━━━ AVAILABLE DATA ━━━
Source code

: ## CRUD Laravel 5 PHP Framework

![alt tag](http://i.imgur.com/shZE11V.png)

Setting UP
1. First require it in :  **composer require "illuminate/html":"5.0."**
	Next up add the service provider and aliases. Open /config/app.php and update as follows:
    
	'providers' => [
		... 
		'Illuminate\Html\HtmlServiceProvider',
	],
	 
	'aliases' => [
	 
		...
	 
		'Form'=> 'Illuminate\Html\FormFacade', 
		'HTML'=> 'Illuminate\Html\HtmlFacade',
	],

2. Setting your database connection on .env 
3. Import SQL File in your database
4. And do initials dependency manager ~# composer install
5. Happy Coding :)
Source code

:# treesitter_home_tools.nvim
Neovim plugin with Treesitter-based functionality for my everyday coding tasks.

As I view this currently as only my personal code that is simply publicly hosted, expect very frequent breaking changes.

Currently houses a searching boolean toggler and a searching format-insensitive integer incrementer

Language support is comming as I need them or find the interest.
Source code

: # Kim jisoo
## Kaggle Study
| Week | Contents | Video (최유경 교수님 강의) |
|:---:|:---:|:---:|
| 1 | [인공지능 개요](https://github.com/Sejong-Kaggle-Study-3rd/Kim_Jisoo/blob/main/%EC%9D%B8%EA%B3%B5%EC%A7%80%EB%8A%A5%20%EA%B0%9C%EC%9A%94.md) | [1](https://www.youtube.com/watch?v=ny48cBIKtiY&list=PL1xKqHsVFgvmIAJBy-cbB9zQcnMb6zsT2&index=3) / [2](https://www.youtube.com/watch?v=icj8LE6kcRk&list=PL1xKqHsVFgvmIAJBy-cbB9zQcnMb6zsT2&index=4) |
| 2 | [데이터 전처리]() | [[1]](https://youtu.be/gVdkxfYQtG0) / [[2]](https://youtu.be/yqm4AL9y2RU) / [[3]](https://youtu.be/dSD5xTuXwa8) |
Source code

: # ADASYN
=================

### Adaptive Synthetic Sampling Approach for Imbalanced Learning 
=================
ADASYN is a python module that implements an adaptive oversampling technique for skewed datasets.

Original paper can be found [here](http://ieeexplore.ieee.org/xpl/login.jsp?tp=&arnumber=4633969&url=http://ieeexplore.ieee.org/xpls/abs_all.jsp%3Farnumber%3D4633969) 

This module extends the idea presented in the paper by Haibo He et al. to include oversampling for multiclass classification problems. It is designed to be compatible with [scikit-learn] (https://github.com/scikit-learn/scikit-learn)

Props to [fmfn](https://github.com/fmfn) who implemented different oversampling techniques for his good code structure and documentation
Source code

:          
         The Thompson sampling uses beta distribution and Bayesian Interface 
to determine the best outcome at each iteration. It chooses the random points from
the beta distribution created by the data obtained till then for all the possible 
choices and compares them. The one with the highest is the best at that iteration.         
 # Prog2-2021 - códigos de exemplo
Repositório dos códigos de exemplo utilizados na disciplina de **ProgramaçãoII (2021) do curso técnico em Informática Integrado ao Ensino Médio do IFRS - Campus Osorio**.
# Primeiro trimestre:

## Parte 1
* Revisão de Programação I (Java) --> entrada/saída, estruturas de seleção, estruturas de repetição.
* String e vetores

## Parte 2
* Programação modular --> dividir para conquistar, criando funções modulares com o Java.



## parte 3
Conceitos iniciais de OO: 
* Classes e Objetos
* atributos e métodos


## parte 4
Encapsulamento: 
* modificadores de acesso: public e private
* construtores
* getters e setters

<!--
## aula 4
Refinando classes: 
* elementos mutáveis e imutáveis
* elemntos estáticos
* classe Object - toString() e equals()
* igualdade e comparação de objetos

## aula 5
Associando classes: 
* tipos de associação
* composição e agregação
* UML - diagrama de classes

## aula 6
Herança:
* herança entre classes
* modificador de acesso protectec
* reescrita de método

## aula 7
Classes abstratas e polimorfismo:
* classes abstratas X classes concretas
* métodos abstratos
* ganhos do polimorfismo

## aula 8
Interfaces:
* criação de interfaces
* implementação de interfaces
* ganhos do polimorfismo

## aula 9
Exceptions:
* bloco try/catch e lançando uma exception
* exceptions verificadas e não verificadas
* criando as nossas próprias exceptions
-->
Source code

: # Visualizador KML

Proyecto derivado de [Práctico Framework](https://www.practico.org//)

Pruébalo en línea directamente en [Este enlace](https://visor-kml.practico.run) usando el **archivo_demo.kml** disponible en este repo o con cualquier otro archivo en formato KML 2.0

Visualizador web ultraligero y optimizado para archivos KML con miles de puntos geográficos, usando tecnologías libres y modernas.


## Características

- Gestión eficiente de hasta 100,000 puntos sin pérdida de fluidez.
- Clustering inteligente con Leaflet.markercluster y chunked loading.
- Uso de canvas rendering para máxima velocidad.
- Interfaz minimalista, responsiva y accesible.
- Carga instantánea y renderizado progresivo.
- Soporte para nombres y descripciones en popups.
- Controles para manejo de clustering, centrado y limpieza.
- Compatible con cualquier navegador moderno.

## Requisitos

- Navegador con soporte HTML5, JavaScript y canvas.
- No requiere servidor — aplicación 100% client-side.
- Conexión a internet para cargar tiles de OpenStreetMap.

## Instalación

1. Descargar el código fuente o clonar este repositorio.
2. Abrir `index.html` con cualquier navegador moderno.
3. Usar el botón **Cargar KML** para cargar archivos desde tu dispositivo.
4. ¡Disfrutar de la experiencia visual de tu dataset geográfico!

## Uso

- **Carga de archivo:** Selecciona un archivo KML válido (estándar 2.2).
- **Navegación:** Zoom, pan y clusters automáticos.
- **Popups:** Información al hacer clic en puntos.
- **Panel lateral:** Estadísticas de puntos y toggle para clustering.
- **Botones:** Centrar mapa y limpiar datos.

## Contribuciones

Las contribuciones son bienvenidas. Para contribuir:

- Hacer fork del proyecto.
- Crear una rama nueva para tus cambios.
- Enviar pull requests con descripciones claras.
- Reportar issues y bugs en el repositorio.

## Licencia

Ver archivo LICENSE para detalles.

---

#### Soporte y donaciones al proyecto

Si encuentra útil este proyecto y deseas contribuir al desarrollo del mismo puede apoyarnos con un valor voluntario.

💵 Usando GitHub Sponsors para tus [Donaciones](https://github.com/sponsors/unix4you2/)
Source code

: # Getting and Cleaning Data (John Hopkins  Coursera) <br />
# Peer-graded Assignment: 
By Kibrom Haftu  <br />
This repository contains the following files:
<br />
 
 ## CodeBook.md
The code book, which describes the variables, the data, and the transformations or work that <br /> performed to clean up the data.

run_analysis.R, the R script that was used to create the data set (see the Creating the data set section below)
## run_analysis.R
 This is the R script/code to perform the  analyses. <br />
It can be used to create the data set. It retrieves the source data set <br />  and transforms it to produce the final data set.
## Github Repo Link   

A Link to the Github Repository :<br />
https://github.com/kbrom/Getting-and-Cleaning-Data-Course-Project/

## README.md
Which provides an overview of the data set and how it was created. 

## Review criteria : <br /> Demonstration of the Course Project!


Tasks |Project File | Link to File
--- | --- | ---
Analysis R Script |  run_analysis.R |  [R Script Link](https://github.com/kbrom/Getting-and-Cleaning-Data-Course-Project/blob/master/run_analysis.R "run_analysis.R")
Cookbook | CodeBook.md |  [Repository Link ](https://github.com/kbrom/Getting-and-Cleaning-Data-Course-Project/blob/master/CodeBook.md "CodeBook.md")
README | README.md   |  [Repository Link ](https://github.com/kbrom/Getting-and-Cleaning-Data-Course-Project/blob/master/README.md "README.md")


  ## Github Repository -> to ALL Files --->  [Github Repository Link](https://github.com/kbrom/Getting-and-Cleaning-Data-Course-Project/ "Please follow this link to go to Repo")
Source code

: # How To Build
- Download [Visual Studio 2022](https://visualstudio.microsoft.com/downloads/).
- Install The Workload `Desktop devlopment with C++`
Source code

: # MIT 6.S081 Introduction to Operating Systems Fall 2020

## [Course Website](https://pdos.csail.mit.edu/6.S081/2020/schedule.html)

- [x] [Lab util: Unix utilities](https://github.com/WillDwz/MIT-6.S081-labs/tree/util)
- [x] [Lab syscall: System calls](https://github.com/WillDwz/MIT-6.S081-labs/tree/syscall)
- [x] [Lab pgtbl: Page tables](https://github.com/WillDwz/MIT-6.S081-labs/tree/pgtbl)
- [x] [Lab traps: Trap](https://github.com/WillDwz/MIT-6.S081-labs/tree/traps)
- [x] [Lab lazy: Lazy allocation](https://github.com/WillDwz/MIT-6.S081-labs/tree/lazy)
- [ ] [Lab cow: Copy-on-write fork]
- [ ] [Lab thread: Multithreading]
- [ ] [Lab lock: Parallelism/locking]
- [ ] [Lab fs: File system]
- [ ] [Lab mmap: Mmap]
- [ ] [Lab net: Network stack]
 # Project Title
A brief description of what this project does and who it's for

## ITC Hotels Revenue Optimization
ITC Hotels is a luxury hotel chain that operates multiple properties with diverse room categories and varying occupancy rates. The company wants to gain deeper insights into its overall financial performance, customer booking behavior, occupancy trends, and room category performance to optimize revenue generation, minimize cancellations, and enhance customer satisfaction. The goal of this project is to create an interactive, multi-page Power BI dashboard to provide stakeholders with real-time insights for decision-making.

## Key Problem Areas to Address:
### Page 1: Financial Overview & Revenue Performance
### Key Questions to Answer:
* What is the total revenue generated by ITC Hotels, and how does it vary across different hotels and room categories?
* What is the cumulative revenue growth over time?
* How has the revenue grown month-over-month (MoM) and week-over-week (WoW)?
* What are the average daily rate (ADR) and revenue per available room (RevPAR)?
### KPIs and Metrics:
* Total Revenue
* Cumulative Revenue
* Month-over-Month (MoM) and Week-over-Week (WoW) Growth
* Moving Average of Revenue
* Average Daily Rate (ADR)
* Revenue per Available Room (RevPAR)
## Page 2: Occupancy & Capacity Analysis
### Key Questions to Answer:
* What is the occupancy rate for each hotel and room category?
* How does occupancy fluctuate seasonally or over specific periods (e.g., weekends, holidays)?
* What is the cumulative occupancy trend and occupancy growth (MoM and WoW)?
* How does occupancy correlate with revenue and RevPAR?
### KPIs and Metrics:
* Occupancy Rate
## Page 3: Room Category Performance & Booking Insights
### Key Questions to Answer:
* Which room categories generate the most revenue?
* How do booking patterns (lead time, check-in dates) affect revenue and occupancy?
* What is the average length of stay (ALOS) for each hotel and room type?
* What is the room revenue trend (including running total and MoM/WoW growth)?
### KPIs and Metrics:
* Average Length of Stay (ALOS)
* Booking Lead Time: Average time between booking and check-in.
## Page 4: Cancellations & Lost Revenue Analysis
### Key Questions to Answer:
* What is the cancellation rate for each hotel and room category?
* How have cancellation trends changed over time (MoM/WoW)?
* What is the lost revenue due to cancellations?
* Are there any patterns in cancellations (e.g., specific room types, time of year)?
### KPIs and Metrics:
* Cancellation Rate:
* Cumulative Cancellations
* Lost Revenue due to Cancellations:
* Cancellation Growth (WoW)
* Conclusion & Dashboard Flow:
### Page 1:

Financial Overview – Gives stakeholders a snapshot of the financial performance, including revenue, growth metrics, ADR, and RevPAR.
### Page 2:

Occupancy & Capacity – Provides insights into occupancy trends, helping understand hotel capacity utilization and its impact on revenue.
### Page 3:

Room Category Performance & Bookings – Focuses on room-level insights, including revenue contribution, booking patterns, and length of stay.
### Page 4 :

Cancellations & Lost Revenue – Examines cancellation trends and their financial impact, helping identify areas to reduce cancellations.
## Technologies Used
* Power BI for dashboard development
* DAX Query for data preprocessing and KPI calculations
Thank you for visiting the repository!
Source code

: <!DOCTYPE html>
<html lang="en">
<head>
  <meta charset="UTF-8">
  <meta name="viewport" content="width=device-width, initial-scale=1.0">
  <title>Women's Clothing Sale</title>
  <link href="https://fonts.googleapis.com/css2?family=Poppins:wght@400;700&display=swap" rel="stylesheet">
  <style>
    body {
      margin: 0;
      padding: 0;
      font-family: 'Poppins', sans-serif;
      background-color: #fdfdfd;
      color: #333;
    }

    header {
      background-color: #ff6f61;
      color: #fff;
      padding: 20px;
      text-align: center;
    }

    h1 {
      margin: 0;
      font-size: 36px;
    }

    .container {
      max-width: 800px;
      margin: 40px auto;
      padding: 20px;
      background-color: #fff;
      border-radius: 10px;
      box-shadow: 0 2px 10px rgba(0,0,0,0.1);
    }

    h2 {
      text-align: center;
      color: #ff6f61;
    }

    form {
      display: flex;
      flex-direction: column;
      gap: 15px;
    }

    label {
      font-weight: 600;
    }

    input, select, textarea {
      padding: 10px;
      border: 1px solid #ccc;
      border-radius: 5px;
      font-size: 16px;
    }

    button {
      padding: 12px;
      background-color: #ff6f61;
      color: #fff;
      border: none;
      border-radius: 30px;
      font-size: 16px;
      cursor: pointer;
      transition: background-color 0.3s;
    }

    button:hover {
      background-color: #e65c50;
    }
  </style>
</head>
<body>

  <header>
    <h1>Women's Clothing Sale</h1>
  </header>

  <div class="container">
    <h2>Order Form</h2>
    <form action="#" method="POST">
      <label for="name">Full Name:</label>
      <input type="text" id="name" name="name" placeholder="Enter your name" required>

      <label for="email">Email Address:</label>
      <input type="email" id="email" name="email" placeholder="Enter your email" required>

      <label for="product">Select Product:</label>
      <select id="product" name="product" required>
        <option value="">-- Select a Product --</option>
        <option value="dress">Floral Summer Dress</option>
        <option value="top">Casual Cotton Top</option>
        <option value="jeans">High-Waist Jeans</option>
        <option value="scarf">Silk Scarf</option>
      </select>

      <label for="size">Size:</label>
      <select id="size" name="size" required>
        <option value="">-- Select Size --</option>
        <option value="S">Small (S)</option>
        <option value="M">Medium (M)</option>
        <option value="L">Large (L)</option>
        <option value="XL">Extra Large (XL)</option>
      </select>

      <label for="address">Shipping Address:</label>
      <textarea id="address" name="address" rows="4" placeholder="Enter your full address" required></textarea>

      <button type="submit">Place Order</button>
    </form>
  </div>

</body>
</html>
━━━
- PROBLEM -
The line with "3. Import SQL File in your database" marks the end; reproduce exactly every line from the start of the entries up to it, that line included.

- RESPONSE FOR THIS EXERCISE -
Source code

: ## CRUD Laravel 5 PHP Framework

![alt tag](http://i.imgur.com/shZE11V.png)

Setting UP
1. First require it in :  **composer require "illuminate/html":"5.0."**
	Next up add the service provider and aliases. Open /config/app.php and update as follows:
    
	'providers' => [
		... 
		'Illuminate\Html\HtmlServiceProvider',
	],
	 
	'aliases' => [
	 
		...
	 
		'Form'=> 'Illuminate\Html\FormFacade', 
		'HTML'=> 'Illuminate\Html\HtmlFacade',
	],

2. Setting your database connection on .env 
3. Import SQL File in your database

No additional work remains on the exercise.